What you have to do ▸
From the data below, return the exact lines starting at the line containing "- Initial release of REBALANCE toolkit" and ending at the line containing "- ✅ Outperformed", both included, and nothing else.

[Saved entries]
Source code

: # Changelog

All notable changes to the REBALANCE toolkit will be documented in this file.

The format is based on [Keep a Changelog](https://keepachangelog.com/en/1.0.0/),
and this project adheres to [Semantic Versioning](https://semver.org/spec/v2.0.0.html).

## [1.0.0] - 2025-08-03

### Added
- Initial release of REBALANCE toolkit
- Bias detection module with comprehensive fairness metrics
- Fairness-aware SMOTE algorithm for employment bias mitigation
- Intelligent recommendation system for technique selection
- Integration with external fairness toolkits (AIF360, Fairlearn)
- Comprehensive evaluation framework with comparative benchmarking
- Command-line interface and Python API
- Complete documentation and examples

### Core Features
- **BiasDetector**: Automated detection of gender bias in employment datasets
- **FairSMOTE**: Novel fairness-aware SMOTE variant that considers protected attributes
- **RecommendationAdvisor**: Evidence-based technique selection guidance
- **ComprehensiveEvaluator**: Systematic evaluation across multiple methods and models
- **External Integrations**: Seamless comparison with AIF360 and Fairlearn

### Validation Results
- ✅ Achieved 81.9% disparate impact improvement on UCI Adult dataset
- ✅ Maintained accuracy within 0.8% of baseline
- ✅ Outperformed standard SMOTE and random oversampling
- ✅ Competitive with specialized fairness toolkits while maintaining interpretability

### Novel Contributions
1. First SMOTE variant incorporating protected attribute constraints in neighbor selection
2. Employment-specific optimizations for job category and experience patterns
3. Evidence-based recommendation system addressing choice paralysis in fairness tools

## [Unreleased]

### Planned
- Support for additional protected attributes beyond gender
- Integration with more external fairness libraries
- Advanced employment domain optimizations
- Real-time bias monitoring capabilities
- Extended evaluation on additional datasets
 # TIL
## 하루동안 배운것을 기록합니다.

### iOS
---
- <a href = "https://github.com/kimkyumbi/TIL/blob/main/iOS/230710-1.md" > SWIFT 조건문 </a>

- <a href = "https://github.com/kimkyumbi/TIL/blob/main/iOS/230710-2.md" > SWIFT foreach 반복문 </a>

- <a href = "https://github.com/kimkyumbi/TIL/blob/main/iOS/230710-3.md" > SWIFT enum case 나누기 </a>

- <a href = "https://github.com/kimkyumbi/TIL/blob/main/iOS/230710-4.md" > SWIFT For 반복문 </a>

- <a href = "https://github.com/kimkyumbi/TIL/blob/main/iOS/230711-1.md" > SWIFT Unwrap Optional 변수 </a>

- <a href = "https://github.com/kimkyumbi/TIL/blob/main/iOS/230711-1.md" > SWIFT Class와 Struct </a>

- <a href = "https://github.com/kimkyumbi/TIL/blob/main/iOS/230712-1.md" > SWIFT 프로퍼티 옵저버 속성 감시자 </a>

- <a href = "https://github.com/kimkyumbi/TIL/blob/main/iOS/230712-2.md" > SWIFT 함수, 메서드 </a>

Reply to the task ▸
- Initial release of REBALANCE toolkit
- Bias detection module with comprehensive fairness metrics
- Fairness-aware SMOTE algorithm for employment bias mitigation
- Intelligent recommendation system for technique selection
- Integration with external fairness toolkits (AIF360, Fairlearn)
- Comprehensive evaluation framework with comparative benchmarking
- Command-line interface and Python API
- Complete documentation and examples

### Core Features
- **BiasDetector**: Automated detection of gender bias in employment datasets
- **FairSMOTE**: Novel fairness-aware SMOTE variant that considers protected attributes
- **RecommendationAdvisor**: Evidence-based technique selection guidance
- **ComprehensiveEvaluator**: Systematic evaluation across multiple methods and models
- **External Integrations**: Seamless comparison with AIF360 and Fairlearn

### Validation Results
- ✅ Achieved 81.9% disparate impact improvement on UCI Adult dataset
- ✅ Maintained accuracy within 0.8% of baseline
- ✅ Outperformed standard SMOTE and random oversampling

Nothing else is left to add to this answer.